Source material

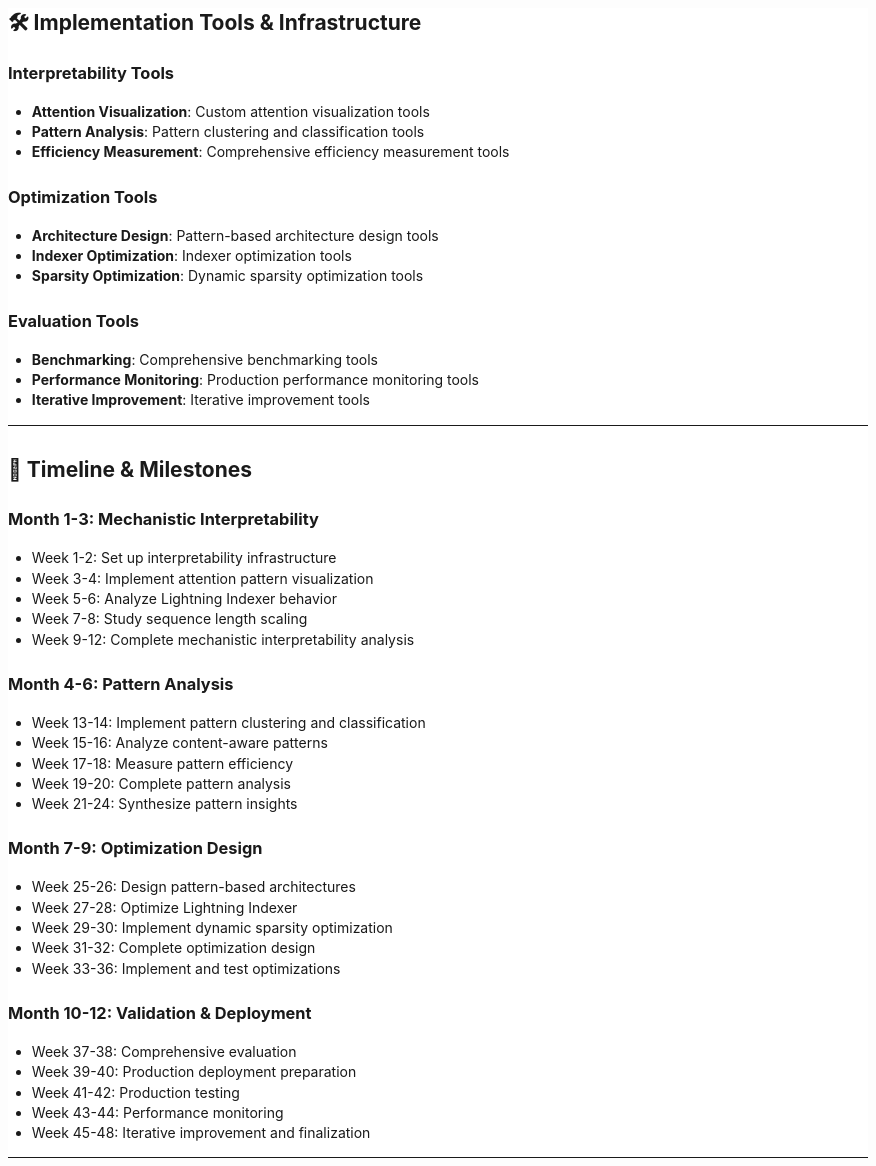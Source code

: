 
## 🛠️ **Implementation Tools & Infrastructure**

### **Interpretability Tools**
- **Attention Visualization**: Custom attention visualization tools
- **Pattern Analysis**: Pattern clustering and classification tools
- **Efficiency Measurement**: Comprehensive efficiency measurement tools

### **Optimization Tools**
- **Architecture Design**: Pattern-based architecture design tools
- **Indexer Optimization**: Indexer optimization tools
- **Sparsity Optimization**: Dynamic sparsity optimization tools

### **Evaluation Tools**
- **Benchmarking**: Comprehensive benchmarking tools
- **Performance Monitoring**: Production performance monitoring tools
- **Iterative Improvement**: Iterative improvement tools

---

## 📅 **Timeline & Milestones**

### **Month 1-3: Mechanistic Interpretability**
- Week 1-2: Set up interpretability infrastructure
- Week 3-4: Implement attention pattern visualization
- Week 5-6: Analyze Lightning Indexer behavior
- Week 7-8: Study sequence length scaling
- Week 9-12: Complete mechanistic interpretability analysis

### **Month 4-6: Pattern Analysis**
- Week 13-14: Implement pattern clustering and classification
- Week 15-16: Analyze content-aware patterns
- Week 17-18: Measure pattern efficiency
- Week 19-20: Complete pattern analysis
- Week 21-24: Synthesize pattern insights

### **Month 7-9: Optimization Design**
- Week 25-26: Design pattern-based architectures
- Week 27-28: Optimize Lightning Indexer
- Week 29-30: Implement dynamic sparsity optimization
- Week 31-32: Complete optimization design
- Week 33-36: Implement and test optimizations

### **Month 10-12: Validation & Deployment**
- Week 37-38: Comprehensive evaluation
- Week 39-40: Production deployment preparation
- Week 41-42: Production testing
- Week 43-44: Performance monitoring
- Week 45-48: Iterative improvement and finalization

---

Problem to work on
Every entry above should be duplicated exactly. Do not include the images.

Written answer
Source code

: 
## 🛠️ **Implementation Tools & Infrastructure**

### **Interpretability Tools**
- **Attention Visualization**: Custom attention visualization tools
- **Pattern Analysis**: Pattern clustering and classification tools
- **Efficiency Measurement**: Comprehensive efficiency measurement tools

### **Optimization Tools**
- **Architecture Design**: Pattern-based architecture design tools
- **Indexer Optimization**: Indexer optimization tools
- **Sparsity Optimization**: Dynamic sparsity optimization tools

### **Evaluation Tools**
- **Benchmarking**: Comprehensive benchmarking tools
- **Performance Monitoring**: Production performance monitoring tools
- **Iterative Improvement**: Iterative improvement tools

---

## 📅 **Timeline & Milestones**

### **Month 1-3: Mechanistic Interpretability**
- Week 1-2: Set up interpretability infrastructure
- Week 3-4: Implement attention pattern visualization
- Week 5-6: Analyze Lightning Indexer behavior
- Week 7-8: Study sequence length scaling
- Week 9-12: Complete mechanistic interpretability analysis

### **Month 4-6: Pattern Analysis**
- Week 13-14: Implement pattern clustering and classification
- Week 15-16: Analyze content-aware patterns
- Week 17-18: Measure pattern efficiency
- Week 19-20: Complete pattern analysis
- Week 21-24: Synthesize pattern insights

### **Month 7-9: Optimization Design**
- Week 25-26: Design pattern-based architectures
- Week 27-28: Optimize Lightning Indexer
- Week 29-30: Implement dynamic sparsity optimization
- Week 31-32: Complete optimization design
- Week 33-36: Implement and test optimizations

### **Month 10-12: Validation & Deployment**
- Week 37-38: Comprehensive evaluation
- Week 39-40: Production deployment preparation
- Week 41-42: Production testing
- Week 43-44: Performance monitoring
- Week 45-48: Iterative improvement and finalization

---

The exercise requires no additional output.